Transformer

Architecture overview

Bartosz Wójtowicz

Presentation outline

What's wrong with RNNs?
Attention
Attention is all you need
Multi-Head Scaled Dot-Product Attention
Positional Embeddings/Encodings
Encoder Block
Decoder Block
Architecture examples

What's wrong with RNNs?

Conventional encoder-decoder seq2seq approaches like RNNs and LSTMs suffer from:

Inefficiency - hard to parallize!
Long term dependencies - still bad performance!
Backpropagation through sequence

Original Attention

Intuition - weighed sum of inputs, where weights are learnt through simple NN

Key insights:

During decoding: take weighed sum of all encoder inputs up to this point and pass them to hidden state
Provides context for given decoder step
Removes bottleneck of previous encoder-decoder architectures

Self-Attention

Attention mechanism relating different positions of a single sequence in order to compute a representation of the same sequence.

Attention is All You Need

Transformer model - built entirely on self-attention without any recurrence

Transformer - Quick Look

Encoder - maps input sequence into a latent representation (memory) of the whole sequence.

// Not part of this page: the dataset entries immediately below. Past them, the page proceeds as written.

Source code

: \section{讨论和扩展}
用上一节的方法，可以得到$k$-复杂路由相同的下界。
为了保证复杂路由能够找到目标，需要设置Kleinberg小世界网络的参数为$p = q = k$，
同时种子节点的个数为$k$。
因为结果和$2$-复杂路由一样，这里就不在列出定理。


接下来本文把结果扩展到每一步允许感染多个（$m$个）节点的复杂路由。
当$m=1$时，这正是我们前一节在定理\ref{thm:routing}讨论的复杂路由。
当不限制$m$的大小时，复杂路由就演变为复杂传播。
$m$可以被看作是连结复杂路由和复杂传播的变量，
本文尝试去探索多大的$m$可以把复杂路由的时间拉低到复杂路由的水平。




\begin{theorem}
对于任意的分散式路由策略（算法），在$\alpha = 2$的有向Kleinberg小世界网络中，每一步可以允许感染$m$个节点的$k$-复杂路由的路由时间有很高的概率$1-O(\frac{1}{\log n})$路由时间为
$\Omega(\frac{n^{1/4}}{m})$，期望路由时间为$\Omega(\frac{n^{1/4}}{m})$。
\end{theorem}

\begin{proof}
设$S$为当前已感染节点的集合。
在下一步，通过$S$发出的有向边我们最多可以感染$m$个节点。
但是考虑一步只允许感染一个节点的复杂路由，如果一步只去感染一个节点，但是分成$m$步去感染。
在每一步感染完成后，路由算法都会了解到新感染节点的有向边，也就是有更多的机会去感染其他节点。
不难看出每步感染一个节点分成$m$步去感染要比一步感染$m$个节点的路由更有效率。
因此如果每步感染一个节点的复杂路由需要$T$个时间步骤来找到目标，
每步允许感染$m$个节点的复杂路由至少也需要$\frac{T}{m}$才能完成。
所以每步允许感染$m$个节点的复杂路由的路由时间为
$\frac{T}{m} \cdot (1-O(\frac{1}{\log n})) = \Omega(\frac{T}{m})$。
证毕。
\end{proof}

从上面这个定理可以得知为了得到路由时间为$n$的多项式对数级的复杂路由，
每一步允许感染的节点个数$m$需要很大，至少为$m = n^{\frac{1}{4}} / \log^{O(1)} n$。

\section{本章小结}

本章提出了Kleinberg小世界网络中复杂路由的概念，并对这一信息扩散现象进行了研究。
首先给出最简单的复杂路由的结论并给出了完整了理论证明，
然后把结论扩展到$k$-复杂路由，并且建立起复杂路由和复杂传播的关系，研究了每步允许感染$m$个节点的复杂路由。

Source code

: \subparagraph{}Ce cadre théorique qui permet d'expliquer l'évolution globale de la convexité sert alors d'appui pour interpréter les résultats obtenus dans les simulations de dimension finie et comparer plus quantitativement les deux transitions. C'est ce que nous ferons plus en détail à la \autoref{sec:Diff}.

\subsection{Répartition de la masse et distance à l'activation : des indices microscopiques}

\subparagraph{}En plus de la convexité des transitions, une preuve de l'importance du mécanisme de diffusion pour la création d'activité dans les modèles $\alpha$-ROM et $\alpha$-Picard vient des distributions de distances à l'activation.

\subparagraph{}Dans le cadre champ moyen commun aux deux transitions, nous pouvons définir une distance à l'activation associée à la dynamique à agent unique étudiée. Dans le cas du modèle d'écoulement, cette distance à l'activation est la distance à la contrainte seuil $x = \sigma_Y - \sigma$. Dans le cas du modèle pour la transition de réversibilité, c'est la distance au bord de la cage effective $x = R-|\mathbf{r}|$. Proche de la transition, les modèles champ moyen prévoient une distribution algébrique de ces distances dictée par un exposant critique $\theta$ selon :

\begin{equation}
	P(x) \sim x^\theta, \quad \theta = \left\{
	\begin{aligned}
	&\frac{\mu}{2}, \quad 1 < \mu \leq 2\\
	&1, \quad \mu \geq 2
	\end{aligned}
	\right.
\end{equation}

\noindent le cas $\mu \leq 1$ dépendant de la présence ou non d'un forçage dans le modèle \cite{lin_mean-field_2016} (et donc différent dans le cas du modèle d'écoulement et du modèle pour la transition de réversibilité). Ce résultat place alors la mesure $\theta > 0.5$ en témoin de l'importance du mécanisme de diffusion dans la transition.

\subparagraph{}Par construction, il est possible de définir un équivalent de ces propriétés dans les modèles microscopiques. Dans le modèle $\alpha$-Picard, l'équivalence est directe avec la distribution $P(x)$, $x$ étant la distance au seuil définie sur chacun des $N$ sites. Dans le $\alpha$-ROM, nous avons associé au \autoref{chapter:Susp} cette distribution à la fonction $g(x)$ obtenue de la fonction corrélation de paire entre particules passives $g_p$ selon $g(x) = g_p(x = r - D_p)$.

Decoder - generates output based on memory and already generated words.

Position information

Each layer in our model is permutation invariant (no recurrence, no convolution). If we change the order of words in a sentence, we get the exact same output.

We want our model to make use of the order of the sequence.

Positional Embedding

Just as we create (learnable) embeddings $v_{\text{cat}}, v_{\text{dog}}$ for words, we also create embeddings $v_{1},...,v_{m}$ for each position in a sequence.

+ easy to implement, works well

- need sequences of every length during training

Positional Encoding

We use function $f: N \to \mathbb{R}^K$ (usually a combination of $sin$ and $cos$ functions) to create positional embedding for different positions.

+ works just as well as embeddings

+ deals with sequences longer than in training

- a little harder to implement

- choice of encoding functions can be hard

Self-Attention - transformer

We are transforming input vectors $x_1, x_2,..., x_t$ into corrseponding output vectors $y_1, y_2,..., y_t$.
E.g. $y_i$ can be weighed avereage over all input vectors.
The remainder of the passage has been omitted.